[Start of section]
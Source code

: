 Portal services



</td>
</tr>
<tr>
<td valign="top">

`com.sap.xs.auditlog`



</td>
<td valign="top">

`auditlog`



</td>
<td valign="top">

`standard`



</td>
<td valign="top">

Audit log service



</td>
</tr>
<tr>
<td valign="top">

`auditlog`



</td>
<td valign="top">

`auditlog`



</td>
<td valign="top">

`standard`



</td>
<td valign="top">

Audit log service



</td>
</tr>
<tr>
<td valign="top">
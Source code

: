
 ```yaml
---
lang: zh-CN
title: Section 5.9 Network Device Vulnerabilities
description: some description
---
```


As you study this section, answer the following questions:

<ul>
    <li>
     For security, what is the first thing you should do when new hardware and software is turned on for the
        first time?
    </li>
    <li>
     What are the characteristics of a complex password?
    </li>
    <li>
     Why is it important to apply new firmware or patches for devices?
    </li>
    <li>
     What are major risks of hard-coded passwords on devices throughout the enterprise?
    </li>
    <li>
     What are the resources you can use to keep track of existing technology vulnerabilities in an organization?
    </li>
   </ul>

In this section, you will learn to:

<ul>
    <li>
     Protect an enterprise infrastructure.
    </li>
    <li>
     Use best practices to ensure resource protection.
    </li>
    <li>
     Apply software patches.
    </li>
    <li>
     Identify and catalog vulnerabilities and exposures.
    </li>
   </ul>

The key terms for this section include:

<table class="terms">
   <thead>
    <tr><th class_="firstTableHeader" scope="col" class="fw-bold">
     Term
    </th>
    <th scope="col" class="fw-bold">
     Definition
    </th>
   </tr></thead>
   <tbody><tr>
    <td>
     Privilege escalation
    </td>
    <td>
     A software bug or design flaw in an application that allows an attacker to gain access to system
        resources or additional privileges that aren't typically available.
[End of section]
[Start of section]
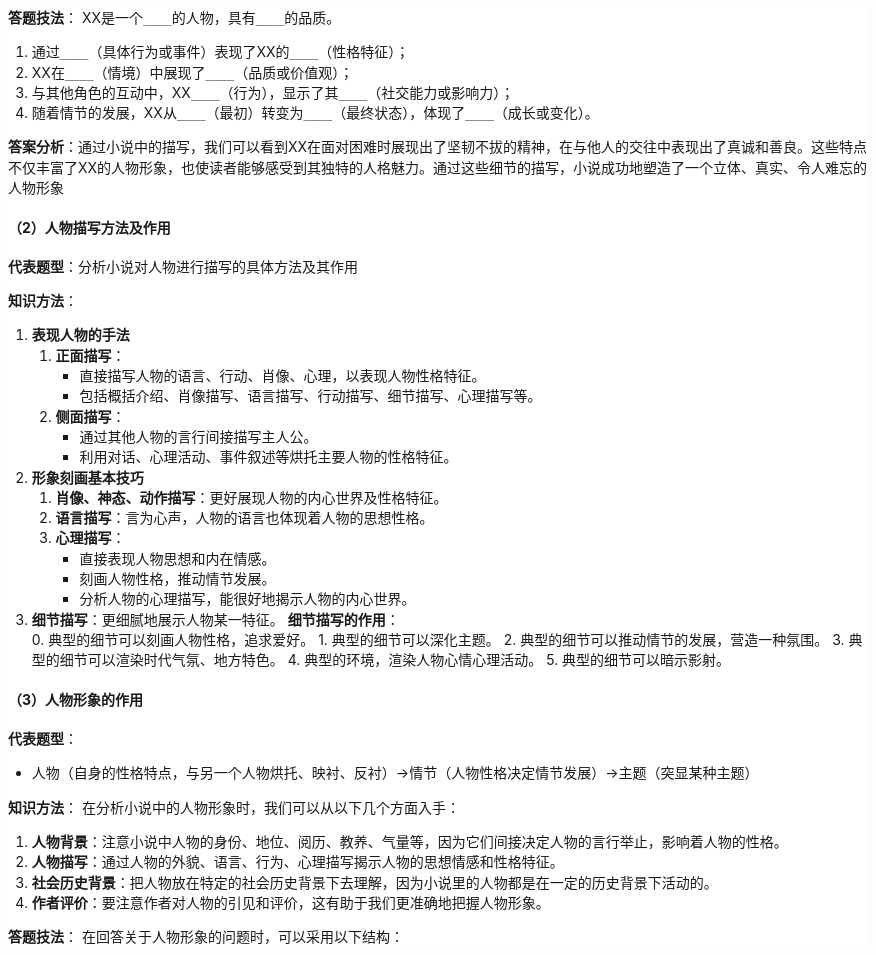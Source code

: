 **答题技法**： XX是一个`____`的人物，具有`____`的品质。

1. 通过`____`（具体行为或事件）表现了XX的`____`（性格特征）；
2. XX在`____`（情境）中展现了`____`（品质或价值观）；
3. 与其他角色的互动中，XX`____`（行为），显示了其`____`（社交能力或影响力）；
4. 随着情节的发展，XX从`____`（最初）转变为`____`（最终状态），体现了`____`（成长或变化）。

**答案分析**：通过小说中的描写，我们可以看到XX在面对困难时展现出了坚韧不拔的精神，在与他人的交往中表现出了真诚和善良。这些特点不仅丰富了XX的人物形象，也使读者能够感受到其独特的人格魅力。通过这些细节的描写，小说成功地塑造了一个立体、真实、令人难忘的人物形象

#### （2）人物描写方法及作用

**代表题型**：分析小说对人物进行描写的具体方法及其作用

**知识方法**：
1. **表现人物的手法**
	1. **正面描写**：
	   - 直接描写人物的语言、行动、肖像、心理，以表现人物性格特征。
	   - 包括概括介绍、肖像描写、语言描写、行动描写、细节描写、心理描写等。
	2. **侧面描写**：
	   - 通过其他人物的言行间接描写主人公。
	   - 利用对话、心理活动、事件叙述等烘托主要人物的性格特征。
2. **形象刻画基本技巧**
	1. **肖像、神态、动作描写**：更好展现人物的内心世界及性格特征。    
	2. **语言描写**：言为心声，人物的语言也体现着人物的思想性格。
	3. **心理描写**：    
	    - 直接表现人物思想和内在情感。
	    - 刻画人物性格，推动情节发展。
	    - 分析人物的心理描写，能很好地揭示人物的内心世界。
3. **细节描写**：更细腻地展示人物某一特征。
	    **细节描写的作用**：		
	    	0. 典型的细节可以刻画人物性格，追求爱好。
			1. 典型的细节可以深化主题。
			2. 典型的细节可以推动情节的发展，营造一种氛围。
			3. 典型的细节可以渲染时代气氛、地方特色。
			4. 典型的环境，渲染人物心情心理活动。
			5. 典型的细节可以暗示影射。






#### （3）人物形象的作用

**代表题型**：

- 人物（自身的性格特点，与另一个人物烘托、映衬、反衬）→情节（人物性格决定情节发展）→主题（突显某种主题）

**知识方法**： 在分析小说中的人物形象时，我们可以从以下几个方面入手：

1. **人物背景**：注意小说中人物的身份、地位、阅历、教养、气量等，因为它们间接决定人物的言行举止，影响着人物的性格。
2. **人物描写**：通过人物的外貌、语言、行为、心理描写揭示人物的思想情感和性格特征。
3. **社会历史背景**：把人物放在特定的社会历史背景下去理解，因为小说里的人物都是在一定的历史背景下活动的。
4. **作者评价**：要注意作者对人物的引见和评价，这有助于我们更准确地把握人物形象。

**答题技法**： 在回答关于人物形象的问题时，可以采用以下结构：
[End of section]
• [Your task]: Start with the line above that contains "What are the resources" and stop after the line that contains "resources or additional". Output those lines exactly, and only those.

• [Finished task]:
     What are the resources you can use to keep track of existing technology vulnerabilities in an organization?
    </li>
   </ul>

In this section, you will learn to:

<ul>
    <li>
     Protect an enterprise infrastructure.
    </li>
    <li>
     Use best practices to ensure resource protection.
    </li>
    <li>
     Apply software patches.
    </li>
    <li>
     Identify and catalog vulnerabilities and exposures.
    </li>
   </ul>

The key terms for this section include:

<table class="terms">
   <thead>
    <tr><th class_="firstTableHeader" scope="col" class="fw-bold">
     Term
    </th>
    <th scope="col" class="fw-bold">
     Definition
    </th>
   </tr></thead>
   <tbody><tr>
    <td>
     Privilege escalation
    </td>
    <td>
     A software bug or design flaw in an application that allows an attacker to gain access to system
        resources or additional privileges that aren't typically available.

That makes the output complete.